Getting the ^D
What does Ctrl-D
do when typed into a terminal? The typical and unsatisfying
answer is it sends end-of-file (EOF) to the terminal. But what is EOF exactly?
What does this trigger? Where in the immense stack of code involved is the
behaviour found?
This article is in several parts. Each part answers the question, with later parts going into more detail and being more pedantic. We start with just what it does from the perspective of the user, move on to a more detailed explanation, and finally dig into the source code of the Linux kernel.
The 'short' answer
If you just want the short answer: ^D
sends a character called 'end of
transmission' to the terminal. This indicates to the foreground process that
input can be read, and wakes that process up.
Why does the process need waking up? Because the kernel will suspend a process when it tries to read input with none to be read.
A typical flow would be
- You run some command, creating a process.
- This process attempts to read input and gets suspended by the kernel, because there is none.
- You type some input, each character being sent to the kernel by the terminal. this does not go to the process yet.
- You press
^D
and the terminal sends the 'end of transmission' character to the kernel. - The kernel makes the data ready to be read by the process, and wakes it up.
- The process resumes and the process receives the input.
When a user types ^D
they're often trying to exit some command or shell.
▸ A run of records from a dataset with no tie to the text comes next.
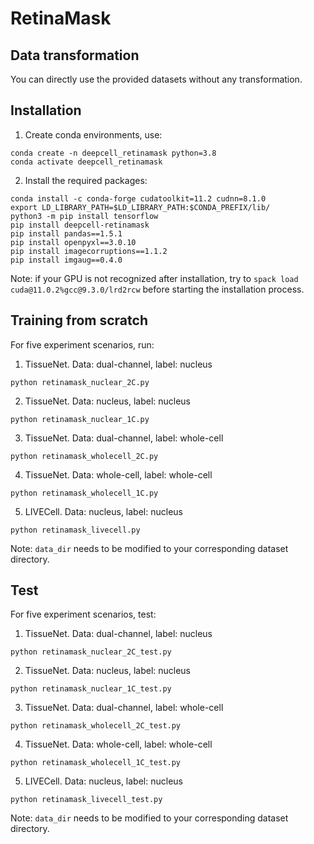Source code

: # RetinaMask

## Data transformation
You can directly use the provided datasets without any transformation.

## Installation
1. Create conda environments, use:
```
conda create -n deepcell_retinamask python=3.8
conda activate deepcell_retinamask
```
   
2. Install the required packages:

```
conda install -c conda-forge cudatoolkit=11.2 cudnn=8.1.0
export LD_LIBRARY_PATH=$LD_LIBRARY_PATH:$CONDA_PREFIX/lib/
python3 -m pip install tensorflow
pip install deepcell-retinamask
pip install pandas==1.5.1
pip install openpyxl==3.0.10
pip install imagecorruptions==1.1.2
pip install imgaug==0.4.0
```

Note: if your GPU is not recognized after installation, try to ```spack load cuda@11.0.2%gcc@9.3.0/lrd2rcw``` before starting the installation process.

## Training from scratch

For five experiment scenarios, run:

1. TissueNet. Data: dual-channel, label: nucleus
   
```
python retinamask_nuclear_2C.py
```

2. TissueNet. Data: nucleus, label: nucleus
   
```
python retinamask_nuclear_1C.py
```

3. TissueNet. Data: dual-channel, label: whole-cell
   
```
python retinamask_wholecell_2C.py
```

4. TissueNet. Data: whole-cell, label: whole-cell
   
```
python retinamask_wholecell_1C.py
```

5. LIVECell. Data: nucleus, label: nucleus

```
python retinamask_livecell.py
```

Note: ```data_dir``` needs to be modified to your corresponding dataset directory.

## Test

For five experiment scenarios, test:

1. TissueNet. Data: dual-channel, label: nucleus
   
```
python retinamask_nuclear_2C_test.py
```

2. TissueNet. Data: nucleus, label: nucleus
   
```
python retinamask_nuclear_1C_test.py
```

3. TissueNet. Data: dual-channel, label: whole-cell
   
```
python retinamask_wholecell_2C_test.py
```

4. TissueNet. Data: whole-cell, label: whole-cell
   
```
python retinamask_wholecell_1C_test.py
```

5. LIVECell. Data: nucleus, label: nucleus

```
python retinamask_livecell_test.py
```

Note: ```data_dir``` needs to be modified to your corresponding dataset directory.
The
process is exactly the same as above, except for (3): no input is typed.
This means that the reading process receives zero bytes of data. This is the condition used to indicate the end of file. Processes typically finish executing at this point.
You can see this behaviour if you run cat
with no arguments. With cat
running, type
without pressing enter. You can see cat
has not yet printed what you have
typed (you only see what you have typed yourself). If you press ^D
, cat
will
wake up, resume its reading, then print what you typed. If you press ^D
without typing anything more, cat
reads zero bytes and takes that to mean
there will never be more input and exits.
A longer answer
There are a lot of assumptions and simplifications in the above section. This section will be more pedantic and detailed.
The character
I said that the 'end of transmission' character is sent to the kernel by the
terminal. What is this character? It is part of the ASCII character set, which
is a mapping of common English characters to the numbers 0-127. ASCII also
includes control
codes, which are
special non-printed characters for things like a new line, a tab, backspace, and
even a bell sound. The character with a numeric value of 4 is our end of
transmission character, sometimes called EOT
.
This is what is sent to the terminal when you press ^D
. In this sense it is a
character, just not an end of file character. The reason that it's D
and
not some other letter is because D
is the fourth letter of the alphabet. ^A
sends ASCII value 1, ^B
ASCII value two, etc. This is potentially due to
old mechanical keyboards1.
This is partly why there is confusion about EOF
being a character. ^D
does
send a character, but not EOF
. Another reason for the confusion is the library
function getc
('get
character'), which has a synopsis
of:
int getc(FILE *stream)
is equivalent tofgetc()
...
int fgetc(FILE *stream)
reads the next character from stream and returns it as an unsigned char cast to an int, orEOF
on end of file or error.
Because this function is called 'get character' people assume everything it
returns must be a character, hence EOF
must be a character. The reality is
that it is indicating an error, not returning a character. It does not have
a value within 0-127 as an ASCII character would2.
Okay, so EOT
gets sent to the kernel. What does the kernel do with it? For
that we need to talk about 'line discipline'.
Line discipline
Line discipline is a part of the Linux kernel that controls how input from a terminal gets to the foreground process in a shell (meaning the currently running command, or the shell itself). Let's quickly jump into the difference between a terminal and shell.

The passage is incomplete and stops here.